* _Data for review_:
-------------------------

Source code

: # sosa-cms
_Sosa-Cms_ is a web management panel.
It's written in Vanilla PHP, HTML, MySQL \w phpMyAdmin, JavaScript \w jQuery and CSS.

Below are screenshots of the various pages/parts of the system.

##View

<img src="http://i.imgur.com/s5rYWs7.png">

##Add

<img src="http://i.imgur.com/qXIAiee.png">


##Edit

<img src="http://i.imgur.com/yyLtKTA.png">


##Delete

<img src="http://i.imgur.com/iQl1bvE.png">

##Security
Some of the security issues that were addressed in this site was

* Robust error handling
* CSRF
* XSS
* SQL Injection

-------------------------

* _What the task asks_: Repeat the data. Leave nothing out and change nothing.

* _Result of this exercise_:
Source code

: # sosa-cms
_Sosa-Cms_ is a web management panel.
It's written in Vanilla PHP, HTML, MySQL \w phpMyAdmin, JavaScript \w jQuery and CSS.

Below are screenshots of the various pages/parts of the system.

##View

<img src="http://i.imgur.com/s5rYWs7.png">

##Add

<img src="http://i.imgur.com/qXIAiee.png">


##Edit

<img src="http://i.imgur.com/yyLtKTA.png">


##Delete

<img src="http://i.imgur.com/iQl1bvE.png">

##Security
Some of the security issues that were addressed in this site was

* Robust error handling
* CSRF
* XSS
* SQL Injection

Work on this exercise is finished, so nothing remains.